*What you have to do*:
Starting at the first line of the records and stopping at the line that contains "surovina, ktorú by", transcribe every line exactly and leave out the pictures.

=== Section Start ===

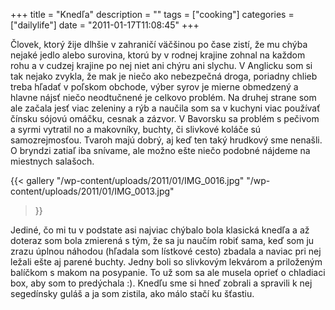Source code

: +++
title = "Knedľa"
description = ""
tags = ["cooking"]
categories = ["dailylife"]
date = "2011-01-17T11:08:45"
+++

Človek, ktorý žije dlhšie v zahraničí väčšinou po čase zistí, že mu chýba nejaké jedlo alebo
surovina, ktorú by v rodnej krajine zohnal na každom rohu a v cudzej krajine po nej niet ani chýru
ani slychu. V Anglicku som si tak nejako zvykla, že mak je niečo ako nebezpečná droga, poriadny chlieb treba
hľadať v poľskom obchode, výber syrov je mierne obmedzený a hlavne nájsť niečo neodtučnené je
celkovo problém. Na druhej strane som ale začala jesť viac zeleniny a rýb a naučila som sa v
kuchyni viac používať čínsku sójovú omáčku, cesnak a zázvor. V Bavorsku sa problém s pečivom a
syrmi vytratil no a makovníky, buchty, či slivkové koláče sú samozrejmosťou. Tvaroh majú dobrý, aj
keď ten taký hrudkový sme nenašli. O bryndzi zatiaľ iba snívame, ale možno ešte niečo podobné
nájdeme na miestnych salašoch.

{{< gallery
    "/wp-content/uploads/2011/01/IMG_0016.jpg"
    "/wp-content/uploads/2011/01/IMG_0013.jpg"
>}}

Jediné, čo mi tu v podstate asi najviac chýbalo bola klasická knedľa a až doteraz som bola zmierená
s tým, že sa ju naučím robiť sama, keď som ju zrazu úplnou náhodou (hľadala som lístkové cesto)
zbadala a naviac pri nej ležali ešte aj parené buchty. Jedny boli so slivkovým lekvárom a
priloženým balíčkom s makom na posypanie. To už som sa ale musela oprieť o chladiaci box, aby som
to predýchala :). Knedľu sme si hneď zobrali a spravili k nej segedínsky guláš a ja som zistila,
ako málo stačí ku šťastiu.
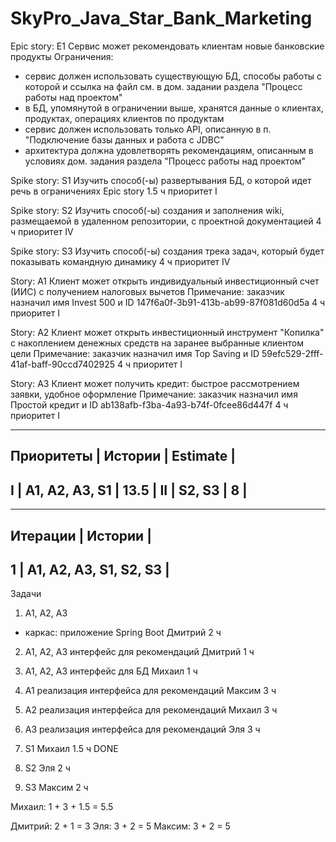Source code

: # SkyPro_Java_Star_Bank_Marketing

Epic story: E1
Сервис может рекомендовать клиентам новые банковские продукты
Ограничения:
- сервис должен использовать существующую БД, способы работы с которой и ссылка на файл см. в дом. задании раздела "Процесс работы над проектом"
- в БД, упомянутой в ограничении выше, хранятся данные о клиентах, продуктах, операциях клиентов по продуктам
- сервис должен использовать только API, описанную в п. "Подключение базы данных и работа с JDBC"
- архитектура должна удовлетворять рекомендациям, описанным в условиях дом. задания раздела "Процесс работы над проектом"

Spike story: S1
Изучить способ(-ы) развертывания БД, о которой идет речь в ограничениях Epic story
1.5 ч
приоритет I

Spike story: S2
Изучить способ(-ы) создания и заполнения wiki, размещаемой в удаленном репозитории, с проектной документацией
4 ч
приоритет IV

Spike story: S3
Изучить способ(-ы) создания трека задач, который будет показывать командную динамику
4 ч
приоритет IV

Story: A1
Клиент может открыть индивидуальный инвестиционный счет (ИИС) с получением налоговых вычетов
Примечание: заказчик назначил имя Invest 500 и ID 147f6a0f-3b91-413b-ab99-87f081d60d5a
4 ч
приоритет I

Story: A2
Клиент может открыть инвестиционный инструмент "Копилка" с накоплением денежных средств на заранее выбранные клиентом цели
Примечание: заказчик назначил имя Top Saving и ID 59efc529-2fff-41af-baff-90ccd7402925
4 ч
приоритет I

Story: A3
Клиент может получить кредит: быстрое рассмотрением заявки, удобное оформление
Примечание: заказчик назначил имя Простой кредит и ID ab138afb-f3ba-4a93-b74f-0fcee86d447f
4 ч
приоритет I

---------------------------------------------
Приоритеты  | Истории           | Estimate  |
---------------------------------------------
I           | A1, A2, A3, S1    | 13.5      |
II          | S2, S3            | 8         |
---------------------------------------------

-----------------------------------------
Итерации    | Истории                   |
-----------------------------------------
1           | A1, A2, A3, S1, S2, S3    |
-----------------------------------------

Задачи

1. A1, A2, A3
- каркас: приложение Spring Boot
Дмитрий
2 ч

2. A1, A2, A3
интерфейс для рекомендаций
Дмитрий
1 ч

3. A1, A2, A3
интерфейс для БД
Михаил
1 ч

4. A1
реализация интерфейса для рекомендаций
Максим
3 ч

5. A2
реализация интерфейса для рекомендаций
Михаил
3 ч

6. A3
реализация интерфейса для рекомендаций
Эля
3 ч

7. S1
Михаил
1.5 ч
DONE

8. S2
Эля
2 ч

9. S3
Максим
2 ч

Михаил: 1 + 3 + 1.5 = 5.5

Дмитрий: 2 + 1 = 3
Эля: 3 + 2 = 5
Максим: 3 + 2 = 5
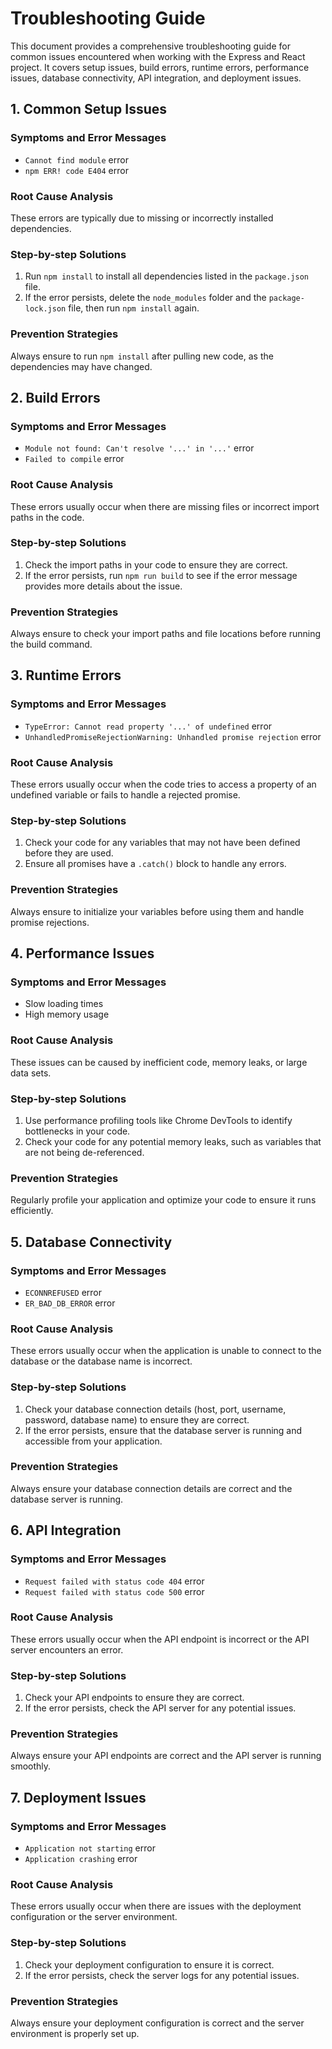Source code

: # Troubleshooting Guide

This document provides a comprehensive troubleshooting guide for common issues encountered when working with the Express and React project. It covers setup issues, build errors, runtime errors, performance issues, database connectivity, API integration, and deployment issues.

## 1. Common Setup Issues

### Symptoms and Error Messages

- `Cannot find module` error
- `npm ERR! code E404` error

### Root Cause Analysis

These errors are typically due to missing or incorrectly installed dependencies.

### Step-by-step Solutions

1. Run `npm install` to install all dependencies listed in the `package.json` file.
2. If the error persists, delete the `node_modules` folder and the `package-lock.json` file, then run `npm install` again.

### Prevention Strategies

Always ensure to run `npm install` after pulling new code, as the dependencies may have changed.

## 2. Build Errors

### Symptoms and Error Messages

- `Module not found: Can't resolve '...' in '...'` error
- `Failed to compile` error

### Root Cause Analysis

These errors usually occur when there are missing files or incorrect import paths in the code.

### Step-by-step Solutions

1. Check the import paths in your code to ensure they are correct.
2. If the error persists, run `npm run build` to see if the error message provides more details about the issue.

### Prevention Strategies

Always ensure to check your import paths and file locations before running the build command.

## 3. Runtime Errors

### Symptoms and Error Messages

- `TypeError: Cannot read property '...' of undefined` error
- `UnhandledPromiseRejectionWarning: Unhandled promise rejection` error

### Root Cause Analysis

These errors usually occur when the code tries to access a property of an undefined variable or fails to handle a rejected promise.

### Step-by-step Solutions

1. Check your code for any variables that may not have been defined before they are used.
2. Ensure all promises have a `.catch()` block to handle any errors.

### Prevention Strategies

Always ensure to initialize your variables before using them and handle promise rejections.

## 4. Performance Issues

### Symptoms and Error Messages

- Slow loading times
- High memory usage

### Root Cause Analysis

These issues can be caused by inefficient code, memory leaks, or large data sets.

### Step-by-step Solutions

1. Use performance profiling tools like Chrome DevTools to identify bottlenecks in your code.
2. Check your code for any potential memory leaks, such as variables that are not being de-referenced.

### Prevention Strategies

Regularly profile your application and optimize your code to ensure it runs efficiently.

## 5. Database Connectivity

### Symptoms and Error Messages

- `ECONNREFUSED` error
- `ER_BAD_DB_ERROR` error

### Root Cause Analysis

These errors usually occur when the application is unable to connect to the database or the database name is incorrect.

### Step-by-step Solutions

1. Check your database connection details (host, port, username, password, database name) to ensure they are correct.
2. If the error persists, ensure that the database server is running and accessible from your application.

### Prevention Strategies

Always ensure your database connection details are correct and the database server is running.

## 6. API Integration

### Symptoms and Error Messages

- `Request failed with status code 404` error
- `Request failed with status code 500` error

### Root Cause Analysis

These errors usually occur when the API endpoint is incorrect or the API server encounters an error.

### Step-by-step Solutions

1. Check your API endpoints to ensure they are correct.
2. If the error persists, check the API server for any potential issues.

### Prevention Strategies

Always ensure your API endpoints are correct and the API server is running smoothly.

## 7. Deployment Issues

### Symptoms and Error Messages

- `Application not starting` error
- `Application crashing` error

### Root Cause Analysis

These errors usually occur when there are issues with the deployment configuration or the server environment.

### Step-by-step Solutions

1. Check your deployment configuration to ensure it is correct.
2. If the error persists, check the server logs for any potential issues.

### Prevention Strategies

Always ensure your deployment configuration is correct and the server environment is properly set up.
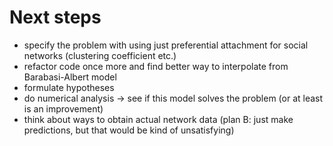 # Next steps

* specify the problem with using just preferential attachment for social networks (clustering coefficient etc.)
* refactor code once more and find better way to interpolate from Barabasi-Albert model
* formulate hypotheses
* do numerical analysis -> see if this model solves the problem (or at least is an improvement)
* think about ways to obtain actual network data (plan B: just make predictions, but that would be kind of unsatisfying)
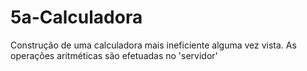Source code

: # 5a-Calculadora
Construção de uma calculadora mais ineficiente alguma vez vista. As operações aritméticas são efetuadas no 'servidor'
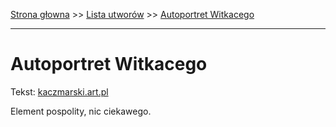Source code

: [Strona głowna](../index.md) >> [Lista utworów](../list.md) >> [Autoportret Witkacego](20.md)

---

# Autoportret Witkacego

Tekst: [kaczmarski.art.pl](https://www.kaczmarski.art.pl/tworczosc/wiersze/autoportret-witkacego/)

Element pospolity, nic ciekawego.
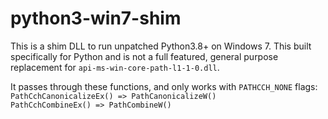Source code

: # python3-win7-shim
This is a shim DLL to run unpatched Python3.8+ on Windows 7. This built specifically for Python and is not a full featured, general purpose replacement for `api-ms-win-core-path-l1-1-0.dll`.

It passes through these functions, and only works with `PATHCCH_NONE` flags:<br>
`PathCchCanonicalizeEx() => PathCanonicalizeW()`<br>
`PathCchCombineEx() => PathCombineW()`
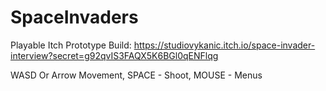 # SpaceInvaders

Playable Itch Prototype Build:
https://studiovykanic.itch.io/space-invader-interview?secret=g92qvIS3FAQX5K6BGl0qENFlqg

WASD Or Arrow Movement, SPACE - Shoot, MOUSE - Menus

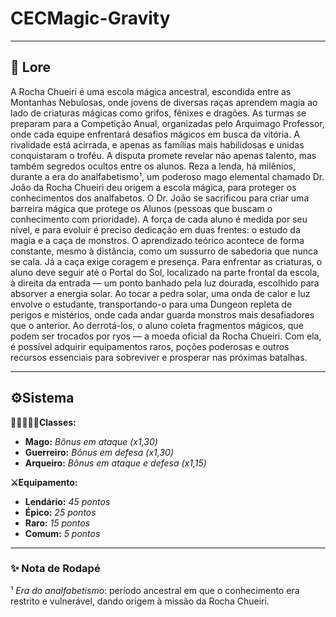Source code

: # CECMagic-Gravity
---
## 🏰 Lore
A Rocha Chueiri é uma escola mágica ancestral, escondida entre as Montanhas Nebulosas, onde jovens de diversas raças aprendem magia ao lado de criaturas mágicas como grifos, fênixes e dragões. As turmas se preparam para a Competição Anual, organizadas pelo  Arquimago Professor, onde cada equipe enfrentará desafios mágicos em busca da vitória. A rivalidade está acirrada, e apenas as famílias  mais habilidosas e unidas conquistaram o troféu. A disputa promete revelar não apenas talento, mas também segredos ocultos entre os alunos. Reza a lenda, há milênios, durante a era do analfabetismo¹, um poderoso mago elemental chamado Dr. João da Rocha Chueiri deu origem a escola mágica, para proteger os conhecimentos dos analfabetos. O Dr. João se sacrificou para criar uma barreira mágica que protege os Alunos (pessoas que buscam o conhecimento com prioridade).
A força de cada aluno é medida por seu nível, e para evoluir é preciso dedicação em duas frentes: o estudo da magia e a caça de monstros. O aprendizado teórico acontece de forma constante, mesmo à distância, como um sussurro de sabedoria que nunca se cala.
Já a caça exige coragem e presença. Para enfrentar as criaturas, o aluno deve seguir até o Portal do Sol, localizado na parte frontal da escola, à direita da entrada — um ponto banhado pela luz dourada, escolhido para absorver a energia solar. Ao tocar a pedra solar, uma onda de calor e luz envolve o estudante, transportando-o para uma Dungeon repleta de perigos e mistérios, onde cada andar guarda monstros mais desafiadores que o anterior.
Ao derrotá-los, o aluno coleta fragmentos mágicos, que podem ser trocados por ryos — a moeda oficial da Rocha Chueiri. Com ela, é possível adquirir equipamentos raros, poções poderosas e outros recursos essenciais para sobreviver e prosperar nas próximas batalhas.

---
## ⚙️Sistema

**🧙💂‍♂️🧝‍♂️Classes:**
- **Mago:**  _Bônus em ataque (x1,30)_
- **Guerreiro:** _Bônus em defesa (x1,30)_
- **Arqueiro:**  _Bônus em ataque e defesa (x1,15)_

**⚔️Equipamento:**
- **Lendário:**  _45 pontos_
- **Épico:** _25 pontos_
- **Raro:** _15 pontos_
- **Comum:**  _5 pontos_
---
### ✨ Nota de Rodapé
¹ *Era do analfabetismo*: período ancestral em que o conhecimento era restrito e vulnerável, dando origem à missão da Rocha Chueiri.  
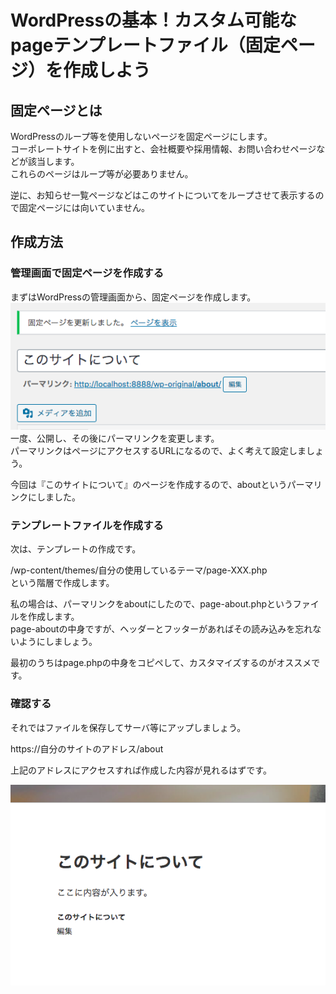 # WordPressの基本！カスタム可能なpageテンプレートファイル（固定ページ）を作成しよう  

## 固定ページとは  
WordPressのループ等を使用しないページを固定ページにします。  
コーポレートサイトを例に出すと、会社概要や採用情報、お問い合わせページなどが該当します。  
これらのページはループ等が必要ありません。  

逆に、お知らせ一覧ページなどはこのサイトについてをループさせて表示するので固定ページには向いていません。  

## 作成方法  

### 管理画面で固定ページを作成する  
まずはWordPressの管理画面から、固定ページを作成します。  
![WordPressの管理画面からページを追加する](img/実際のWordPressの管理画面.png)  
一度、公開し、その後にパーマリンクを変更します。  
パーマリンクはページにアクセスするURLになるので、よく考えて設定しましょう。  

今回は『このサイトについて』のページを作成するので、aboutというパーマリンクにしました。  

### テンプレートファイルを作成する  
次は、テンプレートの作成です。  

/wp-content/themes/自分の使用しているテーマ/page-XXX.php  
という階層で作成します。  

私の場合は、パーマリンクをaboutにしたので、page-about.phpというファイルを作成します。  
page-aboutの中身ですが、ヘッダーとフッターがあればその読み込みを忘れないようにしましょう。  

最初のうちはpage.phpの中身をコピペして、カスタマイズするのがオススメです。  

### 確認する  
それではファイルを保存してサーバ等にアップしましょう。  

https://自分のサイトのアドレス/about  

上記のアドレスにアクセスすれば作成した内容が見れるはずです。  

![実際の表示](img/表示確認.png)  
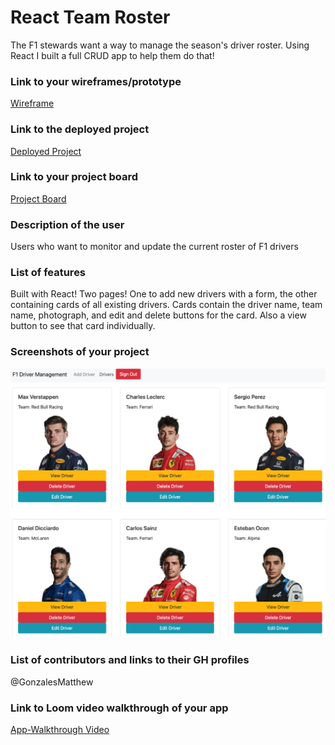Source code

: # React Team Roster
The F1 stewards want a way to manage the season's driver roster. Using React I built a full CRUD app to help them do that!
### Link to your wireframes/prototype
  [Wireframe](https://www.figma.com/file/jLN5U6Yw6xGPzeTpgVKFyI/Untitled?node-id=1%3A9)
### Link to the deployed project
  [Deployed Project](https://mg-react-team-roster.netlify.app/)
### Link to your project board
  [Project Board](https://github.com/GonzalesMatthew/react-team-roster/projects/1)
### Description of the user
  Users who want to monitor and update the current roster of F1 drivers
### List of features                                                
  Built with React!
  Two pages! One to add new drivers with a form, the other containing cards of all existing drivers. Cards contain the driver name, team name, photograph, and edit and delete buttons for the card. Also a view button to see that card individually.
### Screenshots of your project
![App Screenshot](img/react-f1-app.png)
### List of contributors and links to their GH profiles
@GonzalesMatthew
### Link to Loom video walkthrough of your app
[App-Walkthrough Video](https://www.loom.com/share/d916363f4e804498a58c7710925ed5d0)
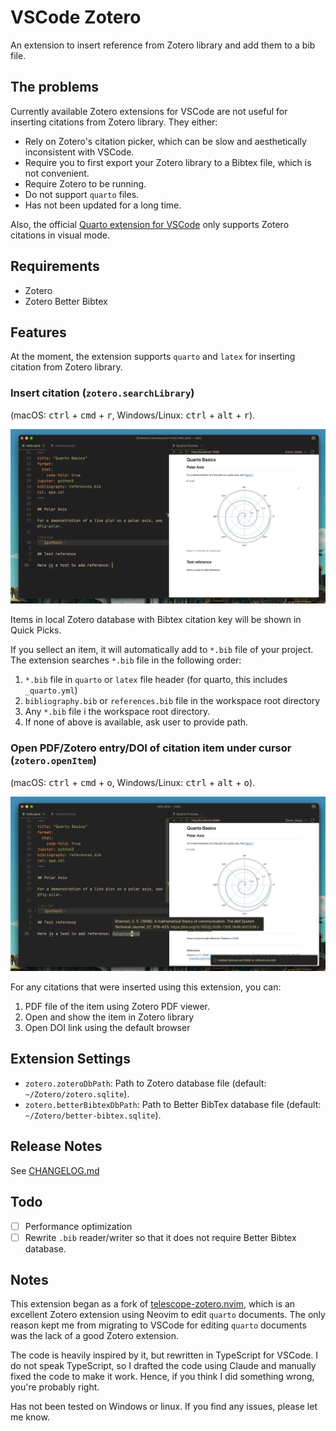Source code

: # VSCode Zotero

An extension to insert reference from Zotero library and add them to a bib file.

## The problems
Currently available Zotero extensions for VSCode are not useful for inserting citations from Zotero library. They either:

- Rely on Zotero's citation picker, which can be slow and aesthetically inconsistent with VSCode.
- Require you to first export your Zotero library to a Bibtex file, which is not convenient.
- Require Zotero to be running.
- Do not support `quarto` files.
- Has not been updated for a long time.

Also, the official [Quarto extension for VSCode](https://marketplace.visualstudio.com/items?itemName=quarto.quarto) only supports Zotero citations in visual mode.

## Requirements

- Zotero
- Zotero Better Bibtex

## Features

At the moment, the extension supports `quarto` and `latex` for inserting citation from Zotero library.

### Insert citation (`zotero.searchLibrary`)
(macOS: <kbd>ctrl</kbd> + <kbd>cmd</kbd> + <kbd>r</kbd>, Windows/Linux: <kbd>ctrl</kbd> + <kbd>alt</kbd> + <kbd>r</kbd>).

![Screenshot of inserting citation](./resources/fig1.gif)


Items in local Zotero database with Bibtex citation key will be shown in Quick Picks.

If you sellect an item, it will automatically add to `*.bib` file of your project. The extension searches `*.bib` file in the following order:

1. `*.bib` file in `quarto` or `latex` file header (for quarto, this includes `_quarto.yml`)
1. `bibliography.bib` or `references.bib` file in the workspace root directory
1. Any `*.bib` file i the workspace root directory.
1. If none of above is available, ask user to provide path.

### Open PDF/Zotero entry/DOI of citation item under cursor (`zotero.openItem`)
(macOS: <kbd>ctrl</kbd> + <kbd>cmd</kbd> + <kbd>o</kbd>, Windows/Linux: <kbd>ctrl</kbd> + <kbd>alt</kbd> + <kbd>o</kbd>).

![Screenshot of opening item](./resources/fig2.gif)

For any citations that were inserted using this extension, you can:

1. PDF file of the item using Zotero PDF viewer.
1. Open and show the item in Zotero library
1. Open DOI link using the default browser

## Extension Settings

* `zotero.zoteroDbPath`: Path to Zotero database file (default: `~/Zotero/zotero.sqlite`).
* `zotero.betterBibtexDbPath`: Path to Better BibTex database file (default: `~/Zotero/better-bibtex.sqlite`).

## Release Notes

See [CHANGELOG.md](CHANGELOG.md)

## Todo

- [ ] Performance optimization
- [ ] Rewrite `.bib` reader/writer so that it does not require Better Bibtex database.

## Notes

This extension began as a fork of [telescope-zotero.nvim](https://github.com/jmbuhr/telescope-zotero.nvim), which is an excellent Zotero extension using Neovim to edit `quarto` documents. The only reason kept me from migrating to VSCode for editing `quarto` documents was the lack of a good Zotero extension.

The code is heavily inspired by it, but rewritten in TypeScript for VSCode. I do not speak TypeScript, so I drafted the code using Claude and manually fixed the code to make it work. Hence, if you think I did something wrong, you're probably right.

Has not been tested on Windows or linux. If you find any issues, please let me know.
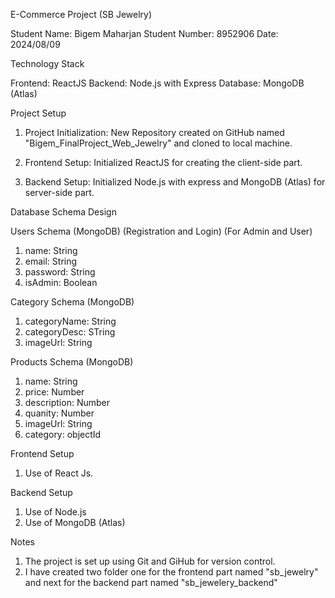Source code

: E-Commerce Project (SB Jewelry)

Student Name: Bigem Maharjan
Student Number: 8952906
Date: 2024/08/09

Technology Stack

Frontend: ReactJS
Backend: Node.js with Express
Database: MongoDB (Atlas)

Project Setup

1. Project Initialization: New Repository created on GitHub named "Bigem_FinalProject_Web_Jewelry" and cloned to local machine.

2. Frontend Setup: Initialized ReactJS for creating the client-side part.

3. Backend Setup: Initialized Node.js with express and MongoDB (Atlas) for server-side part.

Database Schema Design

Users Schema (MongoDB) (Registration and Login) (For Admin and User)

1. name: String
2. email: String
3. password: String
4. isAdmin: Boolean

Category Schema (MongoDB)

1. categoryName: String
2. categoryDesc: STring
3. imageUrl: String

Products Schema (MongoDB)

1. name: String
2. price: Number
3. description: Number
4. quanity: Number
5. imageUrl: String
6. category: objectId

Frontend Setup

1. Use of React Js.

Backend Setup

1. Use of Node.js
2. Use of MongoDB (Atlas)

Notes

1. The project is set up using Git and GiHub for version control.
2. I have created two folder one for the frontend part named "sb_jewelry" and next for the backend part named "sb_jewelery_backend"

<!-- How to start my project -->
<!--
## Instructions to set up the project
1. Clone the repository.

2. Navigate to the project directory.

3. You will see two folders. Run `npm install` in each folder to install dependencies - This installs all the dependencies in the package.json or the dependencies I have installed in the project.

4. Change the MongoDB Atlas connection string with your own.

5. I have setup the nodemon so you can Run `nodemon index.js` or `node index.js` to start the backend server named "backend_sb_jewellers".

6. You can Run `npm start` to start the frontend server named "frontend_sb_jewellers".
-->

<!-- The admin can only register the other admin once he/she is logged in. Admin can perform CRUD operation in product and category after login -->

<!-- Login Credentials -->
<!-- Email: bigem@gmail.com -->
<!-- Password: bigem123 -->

=== Section End ===

*Exercise result*:
Source code

: +++
title = "Knedľa"
description = ""
tags = ["cooking"]
categories = ["dailylife"]
date = "2011-01-17T11:08:45"
+++

Človek, ktorý žije dlhšie v zahraničí väčšinou po čase zistí, že mu chýba nejaké jedlo alebo
surovina, ktorú by v rodnej krajine zohnal na každom rohu a v cudzej krajine po nej niet ani chýru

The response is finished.